> _Task to complete_: Scan the entries and copy each line where the word "emph" is present.

[Opening Records for processing section]

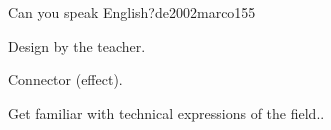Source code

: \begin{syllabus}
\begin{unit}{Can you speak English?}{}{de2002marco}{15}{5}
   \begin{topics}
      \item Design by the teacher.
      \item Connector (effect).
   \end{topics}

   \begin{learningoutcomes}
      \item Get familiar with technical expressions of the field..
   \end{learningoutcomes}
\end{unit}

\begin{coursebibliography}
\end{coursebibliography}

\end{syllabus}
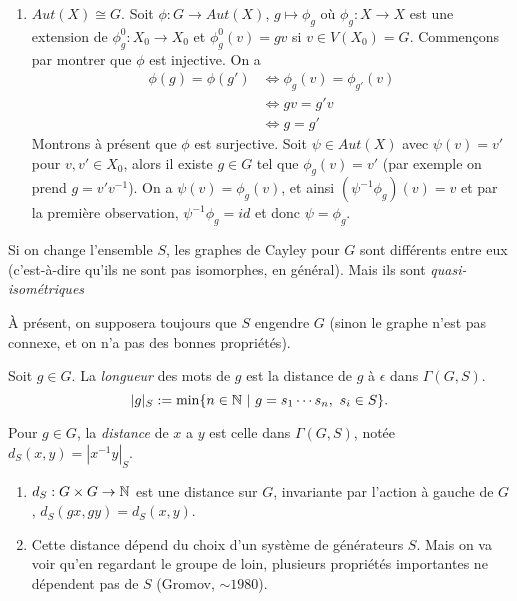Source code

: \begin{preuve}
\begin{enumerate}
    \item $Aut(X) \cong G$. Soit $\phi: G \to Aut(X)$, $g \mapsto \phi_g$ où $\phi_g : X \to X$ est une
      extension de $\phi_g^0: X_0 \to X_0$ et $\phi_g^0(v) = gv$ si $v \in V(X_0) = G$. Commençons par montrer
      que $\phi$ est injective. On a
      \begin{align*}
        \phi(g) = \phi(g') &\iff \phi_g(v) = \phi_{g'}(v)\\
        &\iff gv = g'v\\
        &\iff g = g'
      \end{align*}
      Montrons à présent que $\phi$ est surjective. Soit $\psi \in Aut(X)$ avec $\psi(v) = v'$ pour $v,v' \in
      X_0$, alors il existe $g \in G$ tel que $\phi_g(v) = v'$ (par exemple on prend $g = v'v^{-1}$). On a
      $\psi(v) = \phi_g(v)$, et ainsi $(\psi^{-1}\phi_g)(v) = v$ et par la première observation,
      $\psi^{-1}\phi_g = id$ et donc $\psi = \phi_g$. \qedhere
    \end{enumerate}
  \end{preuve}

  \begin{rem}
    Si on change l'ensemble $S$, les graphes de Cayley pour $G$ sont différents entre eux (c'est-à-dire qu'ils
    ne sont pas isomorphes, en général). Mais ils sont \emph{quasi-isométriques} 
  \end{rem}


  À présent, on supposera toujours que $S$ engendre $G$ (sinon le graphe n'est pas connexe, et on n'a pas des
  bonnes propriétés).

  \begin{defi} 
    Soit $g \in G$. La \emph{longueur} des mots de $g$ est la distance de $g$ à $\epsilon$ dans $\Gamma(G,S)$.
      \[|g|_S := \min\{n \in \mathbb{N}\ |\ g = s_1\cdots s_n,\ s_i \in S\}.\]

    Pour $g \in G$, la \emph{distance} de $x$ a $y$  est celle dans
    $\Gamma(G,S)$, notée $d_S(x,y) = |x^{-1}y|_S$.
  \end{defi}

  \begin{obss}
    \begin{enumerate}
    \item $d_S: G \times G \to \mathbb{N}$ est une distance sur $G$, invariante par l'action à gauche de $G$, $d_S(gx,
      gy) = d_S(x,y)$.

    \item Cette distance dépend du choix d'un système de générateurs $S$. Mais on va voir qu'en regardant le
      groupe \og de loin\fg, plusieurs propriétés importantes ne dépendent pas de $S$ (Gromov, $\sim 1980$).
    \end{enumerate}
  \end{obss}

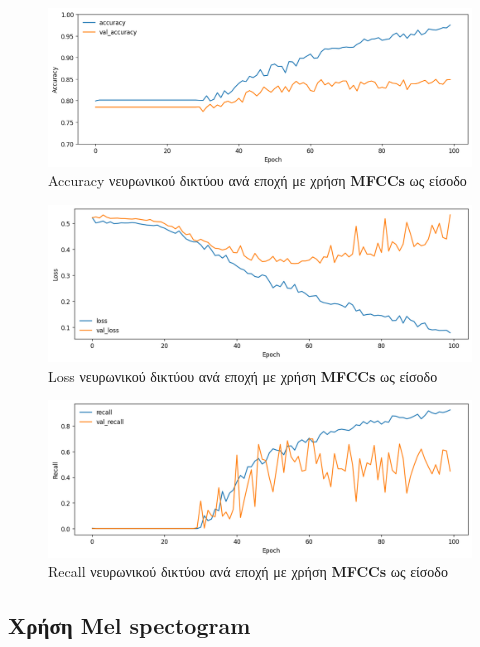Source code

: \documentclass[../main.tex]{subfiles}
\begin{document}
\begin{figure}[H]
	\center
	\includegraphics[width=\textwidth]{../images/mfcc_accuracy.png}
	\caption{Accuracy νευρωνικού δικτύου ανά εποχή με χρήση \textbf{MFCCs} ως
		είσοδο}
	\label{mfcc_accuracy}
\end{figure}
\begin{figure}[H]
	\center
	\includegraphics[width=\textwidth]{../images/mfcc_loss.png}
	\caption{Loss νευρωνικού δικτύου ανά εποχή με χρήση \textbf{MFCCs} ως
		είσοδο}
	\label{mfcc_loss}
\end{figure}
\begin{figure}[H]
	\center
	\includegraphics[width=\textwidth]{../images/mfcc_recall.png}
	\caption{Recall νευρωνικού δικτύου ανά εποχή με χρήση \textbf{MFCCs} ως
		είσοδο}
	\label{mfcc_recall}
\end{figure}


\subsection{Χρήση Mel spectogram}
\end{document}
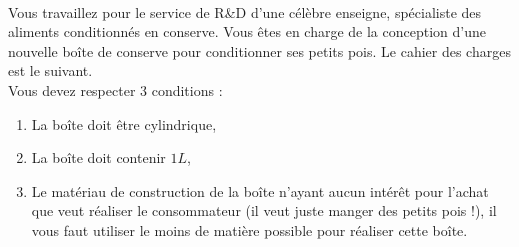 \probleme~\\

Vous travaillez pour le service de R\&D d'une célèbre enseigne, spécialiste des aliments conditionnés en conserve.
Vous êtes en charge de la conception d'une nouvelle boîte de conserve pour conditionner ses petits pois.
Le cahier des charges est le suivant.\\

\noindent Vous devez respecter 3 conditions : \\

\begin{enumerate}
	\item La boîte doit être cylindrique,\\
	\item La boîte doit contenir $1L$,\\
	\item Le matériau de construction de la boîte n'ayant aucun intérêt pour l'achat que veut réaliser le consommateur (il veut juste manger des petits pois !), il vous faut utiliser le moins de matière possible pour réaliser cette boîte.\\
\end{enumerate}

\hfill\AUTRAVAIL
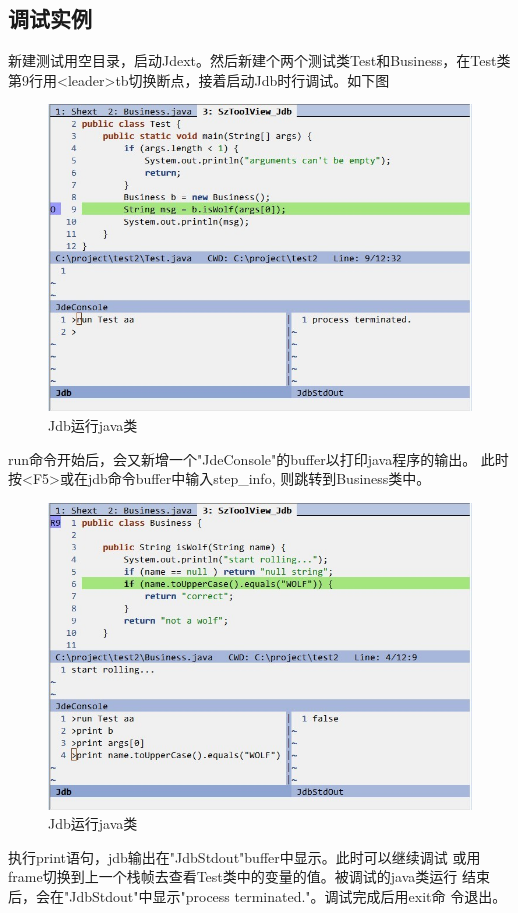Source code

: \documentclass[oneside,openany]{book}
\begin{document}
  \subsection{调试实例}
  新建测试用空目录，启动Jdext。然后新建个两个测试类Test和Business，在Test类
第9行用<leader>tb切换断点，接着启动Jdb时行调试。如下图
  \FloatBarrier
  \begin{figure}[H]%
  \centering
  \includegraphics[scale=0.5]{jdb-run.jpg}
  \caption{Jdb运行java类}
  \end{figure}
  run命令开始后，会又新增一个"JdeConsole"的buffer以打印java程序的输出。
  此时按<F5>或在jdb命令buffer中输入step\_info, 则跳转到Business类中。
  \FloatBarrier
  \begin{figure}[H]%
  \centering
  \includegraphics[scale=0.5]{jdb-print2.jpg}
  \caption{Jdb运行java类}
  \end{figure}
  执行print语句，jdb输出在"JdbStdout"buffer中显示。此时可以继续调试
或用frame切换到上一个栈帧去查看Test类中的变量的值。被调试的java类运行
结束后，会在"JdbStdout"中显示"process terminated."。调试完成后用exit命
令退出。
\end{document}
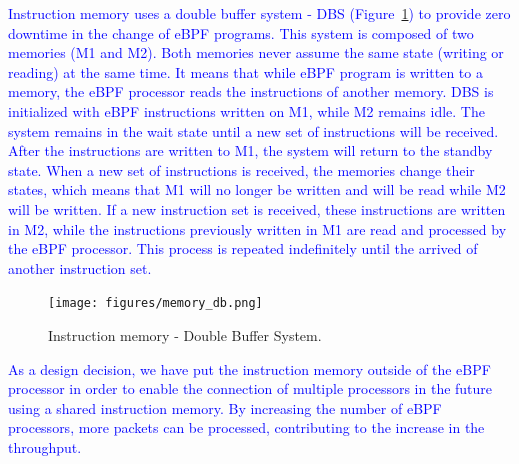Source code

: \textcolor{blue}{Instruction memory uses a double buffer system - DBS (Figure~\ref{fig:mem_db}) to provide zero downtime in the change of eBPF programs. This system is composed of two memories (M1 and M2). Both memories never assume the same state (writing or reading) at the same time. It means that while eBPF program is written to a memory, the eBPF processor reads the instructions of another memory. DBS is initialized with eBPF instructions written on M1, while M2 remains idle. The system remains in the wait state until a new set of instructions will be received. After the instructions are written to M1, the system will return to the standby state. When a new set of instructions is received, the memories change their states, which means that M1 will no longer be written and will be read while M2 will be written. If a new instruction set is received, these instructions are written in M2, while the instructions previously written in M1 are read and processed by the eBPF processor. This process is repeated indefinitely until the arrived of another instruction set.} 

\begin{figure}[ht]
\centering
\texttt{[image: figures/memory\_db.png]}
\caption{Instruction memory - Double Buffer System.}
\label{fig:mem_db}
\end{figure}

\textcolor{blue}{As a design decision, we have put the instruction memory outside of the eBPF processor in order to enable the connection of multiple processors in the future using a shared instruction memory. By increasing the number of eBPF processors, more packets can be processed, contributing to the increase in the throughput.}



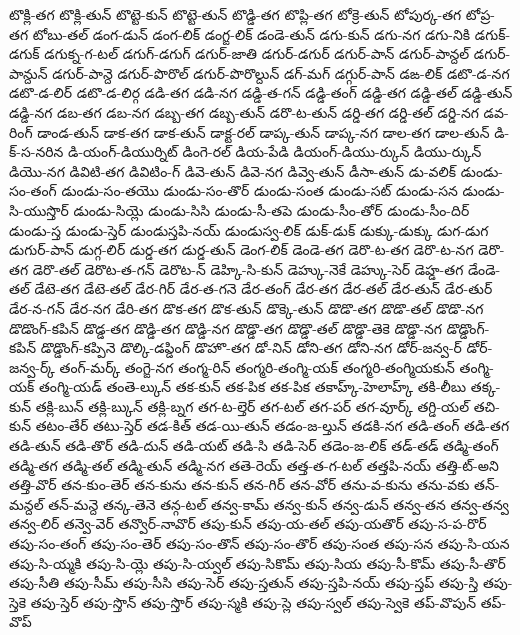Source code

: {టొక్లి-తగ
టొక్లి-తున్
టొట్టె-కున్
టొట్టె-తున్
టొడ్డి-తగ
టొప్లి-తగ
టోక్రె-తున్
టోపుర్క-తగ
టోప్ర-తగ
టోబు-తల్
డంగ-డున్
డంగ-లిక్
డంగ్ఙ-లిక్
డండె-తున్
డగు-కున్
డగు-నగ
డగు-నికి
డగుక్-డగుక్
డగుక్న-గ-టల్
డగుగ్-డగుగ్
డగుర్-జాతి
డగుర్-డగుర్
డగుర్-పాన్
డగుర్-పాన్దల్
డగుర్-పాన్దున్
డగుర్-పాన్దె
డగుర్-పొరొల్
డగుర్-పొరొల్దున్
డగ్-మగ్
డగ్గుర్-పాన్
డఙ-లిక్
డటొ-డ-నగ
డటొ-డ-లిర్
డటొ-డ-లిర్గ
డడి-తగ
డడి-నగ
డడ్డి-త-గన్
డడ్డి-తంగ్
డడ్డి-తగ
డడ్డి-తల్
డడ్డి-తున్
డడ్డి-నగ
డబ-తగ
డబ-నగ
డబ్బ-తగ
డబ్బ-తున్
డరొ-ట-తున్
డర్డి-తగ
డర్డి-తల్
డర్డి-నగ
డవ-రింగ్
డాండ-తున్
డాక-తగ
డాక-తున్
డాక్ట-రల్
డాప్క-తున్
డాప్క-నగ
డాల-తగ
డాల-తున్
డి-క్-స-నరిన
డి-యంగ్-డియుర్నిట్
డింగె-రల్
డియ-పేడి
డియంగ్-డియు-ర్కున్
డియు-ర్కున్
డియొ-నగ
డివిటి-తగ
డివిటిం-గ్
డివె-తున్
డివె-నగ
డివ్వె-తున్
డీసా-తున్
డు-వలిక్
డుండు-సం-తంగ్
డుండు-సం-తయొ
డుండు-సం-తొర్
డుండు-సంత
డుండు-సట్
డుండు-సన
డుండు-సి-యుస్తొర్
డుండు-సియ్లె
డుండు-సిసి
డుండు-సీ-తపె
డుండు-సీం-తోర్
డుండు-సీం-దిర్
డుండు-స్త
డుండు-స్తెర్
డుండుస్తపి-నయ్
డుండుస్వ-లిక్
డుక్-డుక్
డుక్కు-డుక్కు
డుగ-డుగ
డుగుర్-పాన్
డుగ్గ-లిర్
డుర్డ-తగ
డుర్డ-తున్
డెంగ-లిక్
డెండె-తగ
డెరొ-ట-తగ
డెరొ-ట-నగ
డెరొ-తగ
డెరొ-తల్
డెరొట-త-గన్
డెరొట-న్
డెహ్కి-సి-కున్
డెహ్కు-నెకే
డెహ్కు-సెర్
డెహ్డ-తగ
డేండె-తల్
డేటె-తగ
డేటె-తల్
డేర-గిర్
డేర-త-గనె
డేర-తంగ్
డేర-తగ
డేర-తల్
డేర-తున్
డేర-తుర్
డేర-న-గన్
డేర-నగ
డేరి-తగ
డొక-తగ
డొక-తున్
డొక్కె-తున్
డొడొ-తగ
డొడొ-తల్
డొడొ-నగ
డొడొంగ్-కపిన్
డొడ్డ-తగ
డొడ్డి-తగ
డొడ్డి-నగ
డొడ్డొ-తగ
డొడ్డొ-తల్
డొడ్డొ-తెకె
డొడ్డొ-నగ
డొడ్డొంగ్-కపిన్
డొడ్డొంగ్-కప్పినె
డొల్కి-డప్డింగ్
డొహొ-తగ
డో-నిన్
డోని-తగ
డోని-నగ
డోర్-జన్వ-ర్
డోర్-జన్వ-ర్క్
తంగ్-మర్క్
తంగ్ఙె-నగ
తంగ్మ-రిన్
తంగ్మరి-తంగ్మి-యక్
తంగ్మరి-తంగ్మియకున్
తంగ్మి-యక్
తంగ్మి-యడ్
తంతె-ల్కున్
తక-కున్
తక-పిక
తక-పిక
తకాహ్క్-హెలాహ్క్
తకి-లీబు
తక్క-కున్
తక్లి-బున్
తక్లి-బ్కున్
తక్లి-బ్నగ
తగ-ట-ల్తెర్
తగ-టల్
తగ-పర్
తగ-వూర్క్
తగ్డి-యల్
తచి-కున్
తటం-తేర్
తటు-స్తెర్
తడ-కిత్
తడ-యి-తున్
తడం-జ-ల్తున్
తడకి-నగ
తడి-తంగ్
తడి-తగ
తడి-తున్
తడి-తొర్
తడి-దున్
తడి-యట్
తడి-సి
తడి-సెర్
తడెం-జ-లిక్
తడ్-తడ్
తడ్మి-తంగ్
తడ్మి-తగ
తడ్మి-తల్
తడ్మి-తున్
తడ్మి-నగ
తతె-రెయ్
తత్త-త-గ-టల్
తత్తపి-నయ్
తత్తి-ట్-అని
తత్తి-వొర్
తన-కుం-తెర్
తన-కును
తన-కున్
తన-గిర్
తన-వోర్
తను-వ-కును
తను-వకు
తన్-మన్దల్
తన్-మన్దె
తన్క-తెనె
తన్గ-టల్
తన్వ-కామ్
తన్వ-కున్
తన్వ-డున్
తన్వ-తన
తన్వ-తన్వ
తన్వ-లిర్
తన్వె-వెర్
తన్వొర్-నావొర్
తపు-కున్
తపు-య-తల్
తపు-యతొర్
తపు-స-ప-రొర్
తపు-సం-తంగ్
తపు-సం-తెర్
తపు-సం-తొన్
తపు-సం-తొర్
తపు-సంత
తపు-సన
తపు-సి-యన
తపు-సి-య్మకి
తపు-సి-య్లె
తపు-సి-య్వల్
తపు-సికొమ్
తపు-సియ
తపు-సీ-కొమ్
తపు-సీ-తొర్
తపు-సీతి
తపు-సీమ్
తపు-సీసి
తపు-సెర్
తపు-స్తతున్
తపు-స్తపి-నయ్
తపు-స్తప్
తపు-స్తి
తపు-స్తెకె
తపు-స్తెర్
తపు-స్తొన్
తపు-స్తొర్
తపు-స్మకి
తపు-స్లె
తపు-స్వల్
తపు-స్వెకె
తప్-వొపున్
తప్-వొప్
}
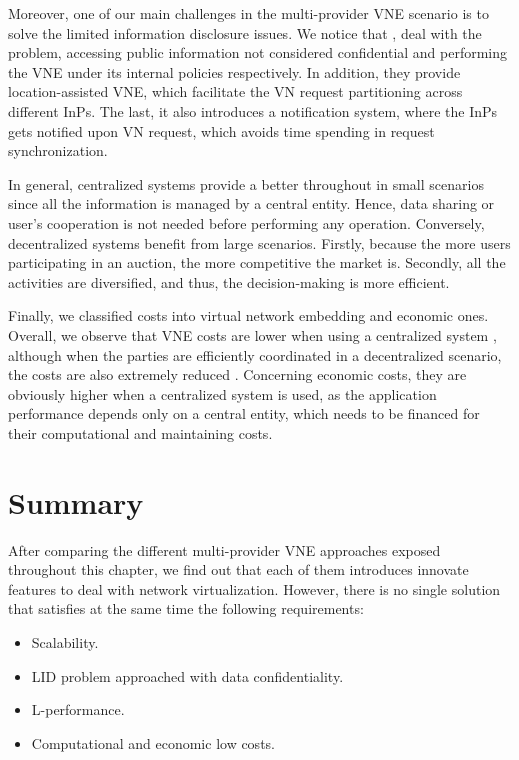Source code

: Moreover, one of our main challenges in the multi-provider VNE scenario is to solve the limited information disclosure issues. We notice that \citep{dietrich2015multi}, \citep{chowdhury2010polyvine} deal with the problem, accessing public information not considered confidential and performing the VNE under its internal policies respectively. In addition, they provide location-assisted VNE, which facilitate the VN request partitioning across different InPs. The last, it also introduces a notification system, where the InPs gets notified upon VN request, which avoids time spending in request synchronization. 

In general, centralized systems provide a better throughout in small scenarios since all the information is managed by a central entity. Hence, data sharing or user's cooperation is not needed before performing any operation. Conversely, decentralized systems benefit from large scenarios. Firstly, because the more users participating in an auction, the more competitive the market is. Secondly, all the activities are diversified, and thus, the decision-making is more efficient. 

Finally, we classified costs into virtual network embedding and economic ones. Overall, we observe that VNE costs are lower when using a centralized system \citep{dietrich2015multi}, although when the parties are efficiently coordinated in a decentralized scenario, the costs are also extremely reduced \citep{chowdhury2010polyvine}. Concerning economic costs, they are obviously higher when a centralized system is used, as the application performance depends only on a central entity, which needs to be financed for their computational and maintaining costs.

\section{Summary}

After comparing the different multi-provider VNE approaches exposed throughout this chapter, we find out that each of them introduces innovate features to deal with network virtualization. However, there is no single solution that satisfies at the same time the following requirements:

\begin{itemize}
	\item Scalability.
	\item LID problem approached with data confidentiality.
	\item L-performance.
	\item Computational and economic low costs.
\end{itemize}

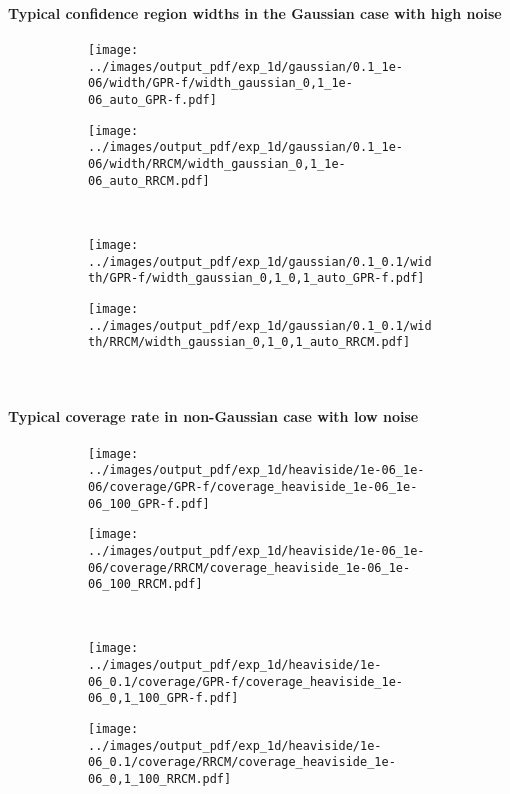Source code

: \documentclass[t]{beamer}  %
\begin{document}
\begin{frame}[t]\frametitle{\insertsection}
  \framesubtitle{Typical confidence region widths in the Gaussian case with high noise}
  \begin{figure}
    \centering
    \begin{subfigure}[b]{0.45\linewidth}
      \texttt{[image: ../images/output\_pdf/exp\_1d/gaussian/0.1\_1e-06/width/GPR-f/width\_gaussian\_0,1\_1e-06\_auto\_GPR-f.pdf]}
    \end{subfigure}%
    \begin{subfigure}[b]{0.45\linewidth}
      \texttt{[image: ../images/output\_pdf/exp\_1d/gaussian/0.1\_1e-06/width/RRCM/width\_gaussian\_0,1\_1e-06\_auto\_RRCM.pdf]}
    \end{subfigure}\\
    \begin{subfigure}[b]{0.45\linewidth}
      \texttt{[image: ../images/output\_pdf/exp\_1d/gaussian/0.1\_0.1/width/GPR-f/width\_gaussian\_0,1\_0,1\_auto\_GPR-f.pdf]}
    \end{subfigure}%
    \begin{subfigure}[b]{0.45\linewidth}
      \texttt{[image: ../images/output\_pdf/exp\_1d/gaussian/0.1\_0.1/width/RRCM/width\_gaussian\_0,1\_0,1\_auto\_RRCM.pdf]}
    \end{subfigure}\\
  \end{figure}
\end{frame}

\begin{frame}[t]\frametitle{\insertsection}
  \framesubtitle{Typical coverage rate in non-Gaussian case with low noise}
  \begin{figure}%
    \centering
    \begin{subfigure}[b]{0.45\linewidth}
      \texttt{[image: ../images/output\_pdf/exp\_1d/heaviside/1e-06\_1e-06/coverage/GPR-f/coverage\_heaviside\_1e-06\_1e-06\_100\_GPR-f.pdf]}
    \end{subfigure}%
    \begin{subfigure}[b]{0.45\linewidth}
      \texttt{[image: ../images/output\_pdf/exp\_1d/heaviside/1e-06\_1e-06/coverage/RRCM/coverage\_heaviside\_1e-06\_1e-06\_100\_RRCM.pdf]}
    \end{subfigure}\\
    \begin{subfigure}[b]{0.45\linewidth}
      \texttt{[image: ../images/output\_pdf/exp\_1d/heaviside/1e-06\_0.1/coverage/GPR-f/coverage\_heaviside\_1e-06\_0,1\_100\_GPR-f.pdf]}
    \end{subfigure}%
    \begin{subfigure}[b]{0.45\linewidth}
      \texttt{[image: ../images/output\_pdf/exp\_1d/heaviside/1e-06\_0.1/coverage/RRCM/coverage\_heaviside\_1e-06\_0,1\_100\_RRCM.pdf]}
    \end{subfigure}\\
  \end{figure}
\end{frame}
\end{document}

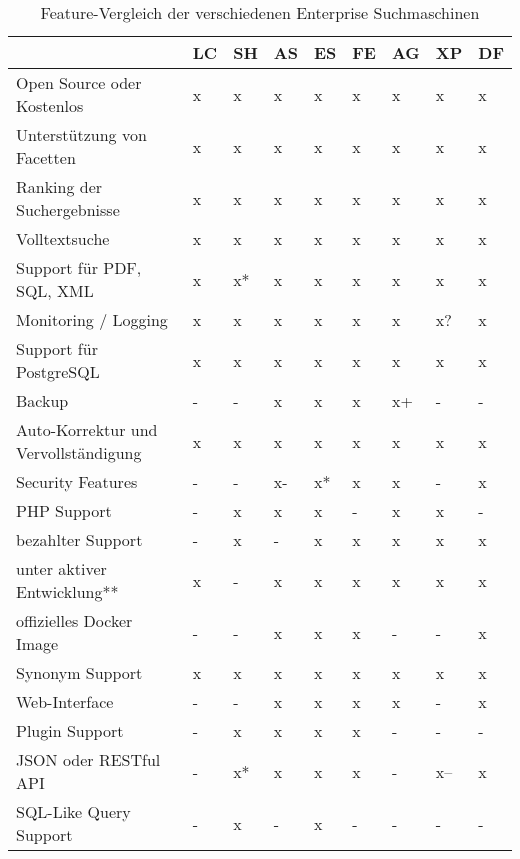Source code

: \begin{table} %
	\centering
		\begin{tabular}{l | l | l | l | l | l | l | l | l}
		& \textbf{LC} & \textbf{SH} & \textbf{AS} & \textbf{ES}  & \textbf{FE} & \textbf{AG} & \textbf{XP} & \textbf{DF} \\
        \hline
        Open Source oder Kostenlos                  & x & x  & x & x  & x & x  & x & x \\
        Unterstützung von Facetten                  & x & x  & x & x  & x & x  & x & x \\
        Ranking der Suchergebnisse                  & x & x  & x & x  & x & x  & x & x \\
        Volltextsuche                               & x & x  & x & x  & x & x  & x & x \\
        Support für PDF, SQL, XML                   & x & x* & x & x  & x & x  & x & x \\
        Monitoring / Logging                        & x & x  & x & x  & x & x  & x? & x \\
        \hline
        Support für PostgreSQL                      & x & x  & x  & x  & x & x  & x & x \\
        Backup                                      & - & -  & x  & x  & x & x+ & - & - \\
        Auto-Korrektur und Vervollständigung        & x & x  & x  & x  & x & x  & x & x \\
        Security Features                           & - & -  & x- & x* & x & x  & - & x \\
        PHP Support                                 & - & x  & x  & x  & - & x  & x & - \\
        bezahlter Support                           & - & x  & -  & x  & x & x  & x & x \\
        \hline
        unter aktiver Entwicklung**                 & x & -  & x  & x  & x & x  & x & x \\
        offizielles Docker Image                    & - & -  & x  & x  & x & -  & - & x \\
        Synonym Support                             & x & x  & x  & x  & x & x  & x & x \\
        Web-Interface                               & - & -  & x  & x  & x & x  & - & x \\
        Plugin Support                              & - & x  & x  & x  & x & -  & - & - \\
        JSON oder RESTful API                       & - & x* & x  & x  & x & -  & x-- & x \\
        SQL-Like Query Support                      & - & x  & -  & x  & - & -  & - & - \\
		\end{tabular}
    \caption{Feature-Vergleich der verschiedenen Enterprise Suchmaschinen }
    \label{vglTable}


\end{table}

[Closing Records for processing section]

> _Your solution_:
    ne sont pas isomorphes, en général). Mais ils sont \emph{quasi-isométriques} 
    Soit $g \in G$. La \emph{longueur} des mots de $g$ est la distance de $g$ à $\epsilon$ dans $\Gamma(G,S)$.
    Pour $g \in G$, la \emph{distance} de $x$ a $y$  est celle dans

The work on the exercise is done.